Mbareck Beyrouk, ancien journaliste, auteur de plusieurs ouvrages dont «Et le ciel a oublié de pleuvoir (2006)», mais surtout son ouvrage «Le Tambour des larmes (2015)» qui lui a valu le Prix Kourouma 2016.

Marième Derwich, métisse de père mauritanien et de mère française, chroniqueuse «Nous les Z’Autres» au journal «Le Calame » et auteur du recueil de poésie «Mille Je (2015)».

Brahim Bakar Sneiba, ancien officier de l’armée mauritanienne, ancien journaliste et écrivain, auteur des ouvrages «La Mauritanie entre les chars et les urnes (2013) » et «Soufi, le mystique qui fait peur (2016)».

Yacoub Khattari, enseignant et auteur du livre «Les Résignés (2004)» qui parle de l’esclavage et de ses séquelles mais aussi de la stratification sociale et des castes en Mauritanie.

Eddy Harris, journaliste de formation et écrivain américain installé en France, auteur de «Still life in Harlem, Jupiter et Moi (2009)» et de plusieurs autres ouvrages tirés de ses voyages.

« Mon ici, c’est ce qui m’interpelle »

Mbareck Ould Beyrouk, déclare ne pas connaître ce qui est son ici et son ailleurs. Parlant de son ouvrage «Le tambour des larmes », il souligne que «ce n’est pas un livre féministe, mais le cri des femmes du désert prises dans le tourbillon des traditions ». Selon lui, ses meilleures lectures sont étrangères, la poésie arabe, les légendes africaines, les littératures françaises et d’ailleurs. Pour lui, l’ici, c’est là où s’installe son esprit. «Mon ici, c’est ce qui m’interpelle, car pour moi, l’écriture est avant tout un acte solitaire» affirme-t-il.

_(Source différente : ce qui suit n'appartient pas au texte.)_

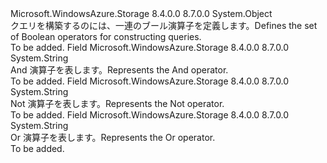 <Type Name="TableOperators" FullName="Microsoft.WindowsAzure.Storage.Table.TableOperators">
  <TypeSignature Language="C#" Value="public static class TableOperators" />
  <TypeSignature Language="ILAsm" Value=".class public auto ansi abstract sealed beforefieldinit TableOperators extends System.Object" />
  <TypeSignature Language="DocId" Value="T:Microsoft.WindowsAzure.Storage.Table.TableOperators" />
  <TypeSignature Language="VB.NET" Value="Public Class TableOperators" />
  <TypeSignature Language="F#" Value="type TableOperators = class" />
  <AssemblyInfo>
    <AssemblyName>Microsoft.WindowsAzure.Storage</AssemblyName>
    <AssemblyVersion>8.4.0.0</AssemblyVersion>
    <AssemblyVersion>8.7.0.0</AssemblyVersion>
  </AssemblyInfo>
  <Base>
    <BaseTypeName>System.Object</BaseTypeName>
  </Base>
  <Interfaces />
  <Docs>
    <summary>
            <span data-ttu-id="3907c-101">クエリを構築するのには、一連のブール演算子を定義します。</span><span class="sxs-lookup"><span data-stu-id="3907c-101">Defines the set of Boolean operators for constructing queries.</span></span>
            </summary>
    <remarks>To be added.</remarks>
  </Docs>
  <Members>
    <Member MemberName="And">
      <MemberSignature Language="C#" Value="public const string And;" />
      <MemberSignature Language="ILAsm" Value=".field public static literal string And" />
      <MemberSignature Language="DocId" Value="F:Microsoft.WindowsAzure.Storage.Table.TableOperators.And" />
      <MemberSignature Language="VB.NET" Value="Public Const And As String " />
      <MemberSignature Language="F#" Value="val mutable And : string" Usage="Microsoft.WindowsAzure.Storage.Table.TableOperators.And" />
      <MemberType>Field</MemberType>
      <AssemblyInfo>
        <AssemblyName>Microsoft.WindowsAzure.Storage</AssemblyName>
        <AssemblyVersion>8.4.0.0</AssemblyVersion>
        <AssemblyVersion>8.7.0.0</AssemblyVersion>
      </AssemblyInfo>
      <ReturnValue>
        <ReturnType>System.String</ReturnType>
      </ReturnValue>
      <Docs>
        <summary>
            <span data-ttu-id="3907c-102">And 演算子を表します。</span><span class="sxs-lookup"><span data-stu-id="3907c-102">Represents the And operator.</span></span>
            </summary>
        <remarks>To be added.</remarks>
      </Docs>
    </Member>
    <Member MemberName="Not">
      <MemberSignature Language="C#" Value="public const string Not;" />
      <MemberSignature Language="ILAsm" Value=".field public static literal string Not" />
      <MemberSignature Language="DocId" Value="F:Microsoft.WindowsAzure.Storage.Table.TableOperators.Not" />
      <MemberSignature Language="VB.NET" Value="Public Const Not As String " />
      <MemberSignature Language="F#" Value="val mutable Not : string" Usage="Microsoft.WindowsAzure.Storage.Table.TableOperators.Not" />
      <MemberType>Field</MemberType>
      <AssemblyInfo>
        <AssemblyName>Microsoft.WindowsAzure.Storage</AssemblyName>
        <AssemblyVersion>8.4.0.0</AssemblyVersion>
        <AssemblyVersion>8.7.0.0</AssemblyVersion>
      </AssemblyInfo>
      <ReturnValue>
        <ReturnType>System.String</ReturnType>
      </ReturnValue>
      <Docs>
        <summary>
            <span data-ttu-id="3907c-103">Not 演算子を表します。</span><span class="sxs-lookup"><span data-stu-id="3907c-103">Represents the Not operator.</span></span>
            </summary>
        <remarks>To be added.</remarks>
      </Docs>
    </Member>
    <Member MemberName="Or">
      <MemberSignature Language="C#" Value="public const string Or;" />
      <MemberSignature Language="ILAsm" Value=".field public static literal string Or" />
      <MemberSignature Language="DocId" Value="F:Microsoft.WindowsAzure.Storage.Table.TableOperators.Or" />
      <MemberSignature Language="VB.NET" Value="Public Const Or As String " />
      <MemberSignature Language="F#" Value="val mutable Or : string" Usage="Microsoft.WindowsAzure.Storage.Table.TableOperators.Or" />
      <MemberType>Field</MemberType>
      <AssemblyInfo>
        <AssemblyName>Microsoft.WindowsAzure.Storage</AssemblyName>
        <AssemblyVersion>8.4.0.0</AssemblyVersion>
        <AssemblyVersion>8.7.0.0</AssemblyVersion>
      </AssemblyInfo>
      <ReturnValue>
        <ReturnType>System.String</ReturnType>
      </ReturnValue>
      <Docs>
        <summary>
            <span data-ttu-id="3907c-104">Or 演算子を表します。</span><span class="sxs-lookup"><span data-stu-id="3907c-104">Represents the Or operator.</span></span>
            </summary>
        <remarks>To be added.</remarks>
      </Docs>
    </Member>
  </Members>
</Type>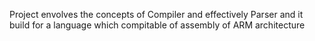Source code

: Project envolves the concepts of Compiler and effectively Parser
and it build for a language which compitable of assembly of ARM architecture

Vue partielle du public (Photo Aidara)

Pour Marième Derwich «l’écriture est plurielle ». Elle-même se dit «victime de sa multipluralité» et qu’elle vit une dualité douloureuse, tiraillée entre un ici, source de ses racines paternelles et un ailleurs, terre de sa mère. En fait, son «Mille Je » serait en réalité «Mille UN». Cette multipolarité est à la fois pour Marième Derwich une richesse et un fardeau. Métisse, elle se dit être «la fille de gens qui ont porté leur propre mémoire», ce qui ne l’empêche pas d’être coincée dans un dilemme identitaire qui lui fait faire d’incessants aller-retour dans sa vie qui est à la fois ici et ailleurs. Marième de souligner qu’elle est «dans la recherche perpétuel d’un point nodal entre son ici et son ailleurs », sentiment angoissant de n’être ni d’ici ni d’ailleurs. Cette douloureuse dualité transparaît ainsi dans ses chroniques et dans sa poésie. Et jusque-là, elle déclare ne pas avoir encore réglé ses problèmes de mémoires. Ainsi, le seul endroit où elle a senti qu’elle n’avait plus envie d’écrire, parce que se sentant enfin elle-même, ni «Marième, la Mauresque » ni «Marième, fille de la Nazaréenne Chantal», c’est durant son séjour de deux ans en Nouvelle Calédonie.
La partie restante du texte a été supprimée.